We must be provided all information about the proposed transferee as We may reasonably require;
(vi) We shall have the right to approve the material terms and conditions of the transfer, including, without limitation, the right to confirm that the price and terms of payment are not so burdensome as to affect adversely the transferee's operation of the Franchised Business;
(vii) The proposed transferee executes or, in appropriate circumstances, causes all necessary parties to execute Our then-current standard form of franchise agreement (provided that such execution will not serve to extend the then remaining Term of the franchise) and such other then-current ancillary agreements being required by Us of new franchisees on the date of transfer;
(viii) You, except to the extent prohibited by applicable law, have executed a general release of any and all claims against Us and Our subsidiaries and affiliates, and Our respective officers, directors, agents and employees;
(ix) You have paid to Us a non-refundable Transfer Fee equal to forty percent (40%) of the then-current Initial Franchise Fee being charged to new franchisees to cover Our reasonable costs in effecting the transfer;
(x) If You are providing financing to the proposed transferee for any part of the purchase price, You have agreed that all of the proposed transferee's obligations under promissory notes, agreements or security interests reserved in the Franchised Business are subordinate to the proposed transferee's obligation to pay fees and other amounts due to Us and otherwise to comply with the franchise agreement; and,
Source: Item 8 — BUSINESS RELATIONSHIP (FDD pages 68–229)
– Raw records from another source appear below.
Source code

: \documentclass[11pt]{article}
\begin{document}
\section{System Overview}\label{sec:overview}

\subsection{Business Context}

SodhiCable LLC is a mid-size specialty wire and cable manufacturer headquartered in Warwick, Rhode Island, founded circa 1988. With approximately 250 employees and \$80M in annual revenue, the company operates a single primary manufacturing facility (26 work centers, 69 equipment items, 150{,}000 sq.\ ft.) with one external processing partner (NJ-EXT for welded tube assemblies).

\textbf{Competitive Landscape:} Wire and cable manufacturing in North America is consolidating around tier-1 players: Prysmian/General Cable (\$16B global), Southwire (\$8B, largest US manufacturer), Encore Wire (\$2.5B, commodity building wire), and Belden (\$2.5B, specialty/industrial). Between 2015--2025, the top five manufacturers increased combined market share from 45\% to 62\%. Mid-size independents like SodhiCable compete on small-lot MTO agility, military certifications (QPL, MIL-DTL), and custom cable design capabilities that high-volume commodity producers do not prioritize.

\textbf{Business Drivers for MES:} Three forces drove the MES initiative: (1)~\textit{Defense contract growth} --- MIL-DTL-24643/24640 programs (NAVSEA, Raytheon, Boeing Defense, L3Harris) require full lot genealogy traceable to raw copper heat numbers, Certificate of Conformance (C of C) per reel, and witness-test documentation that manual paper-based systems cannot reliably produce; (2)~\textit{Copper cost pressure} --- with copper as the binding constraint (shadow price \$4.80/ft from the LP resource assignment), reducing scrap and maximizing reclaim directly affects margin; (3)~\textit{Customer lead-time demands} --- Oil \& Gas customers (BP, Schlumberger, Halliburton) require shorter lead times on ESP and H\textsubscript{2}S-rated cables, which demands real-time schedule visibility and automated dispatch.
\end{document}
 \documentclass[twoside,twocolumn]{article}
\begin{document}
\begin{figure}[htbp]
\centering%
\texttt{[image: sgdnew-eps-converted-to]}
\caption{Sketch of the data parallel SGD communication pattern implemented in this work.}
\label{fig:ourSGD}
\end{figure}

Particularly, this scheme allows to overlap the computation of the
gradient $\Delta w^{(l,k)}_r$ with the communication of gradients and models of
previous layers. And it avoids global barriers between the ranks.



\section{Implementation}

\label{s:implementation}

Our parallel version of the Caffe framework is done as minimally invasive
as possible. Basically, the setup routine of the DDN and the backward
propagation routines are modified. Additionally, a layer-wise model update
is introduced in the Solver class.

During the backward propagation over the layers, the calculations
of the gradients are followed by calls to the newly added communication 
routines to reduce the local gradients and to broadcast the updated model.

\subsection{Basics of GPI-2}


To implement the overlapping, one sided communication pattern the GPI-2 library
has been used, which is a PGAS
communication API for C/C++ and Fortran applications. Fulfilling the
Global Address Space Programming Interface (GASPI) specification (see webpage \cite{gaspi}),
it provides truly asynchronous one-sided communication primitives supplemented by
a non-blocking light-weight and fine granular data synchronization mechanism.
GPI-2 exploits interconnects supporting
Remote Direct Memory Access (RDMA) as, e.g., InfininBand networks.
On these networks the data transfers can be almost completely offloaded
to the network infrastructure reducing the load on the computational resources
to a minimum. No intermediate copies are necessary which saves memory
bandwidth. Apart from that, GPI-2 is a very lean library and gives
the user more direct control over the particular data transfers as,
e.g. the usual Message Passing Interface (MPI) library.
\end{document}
What This Means (2025 FDD)
According to Dryject's 2025 Franchise Disclosure Document, a franchisee wishing to transfer their franchise must meet several requirements related to the transferee. Dryject maintains a stop transfer order on securities except for transfers permitted within the franchise agreement. The transfer is not effective until Dryject receives all transfer documents and consents to the transfer in writing, and no transfer is allowed before the franchised business commences operations. Dryject's consent remains a subjective determination.
The proposed transferee must assume all obligations under the franchise agreement and related documents. All debts owed by the current franchisee to Dryject and its affiliates must be paid. The current franchisee must not be in default of any franchise agreements at the time of the transfer request or on the transfer date. Except for existing Dryject franchisees, the transferee cannot operate or participate in a business offering similar products or services. The transferee must meet all of Dryject's requirements for new franchisees, including good reputation, experience, business acumen, financial stability, and a willingness to devote full time and effort to the business. Dryject must receive all reasonably required information about the proposed transferee.
Dryject also has the right to approve the material terms of the transfer, ensuring that the price and payment terms do not negatively impact the transferee's operation. The transferee must execute Dryject's current standard franchise agreement and any other required ancillary agreements. The transferring franchisee, unless prohibited by law, must release all claims against Dryject and its affiliates. The transferring franchisee must pay a non-refundable transfer fee equal to forty percent (40%) of the then-current initial franchise fee for new franchisees. If the transferring franchisee provides financing to the transferee, these obligations must be subordinate to the transferee's obligations to Dryject.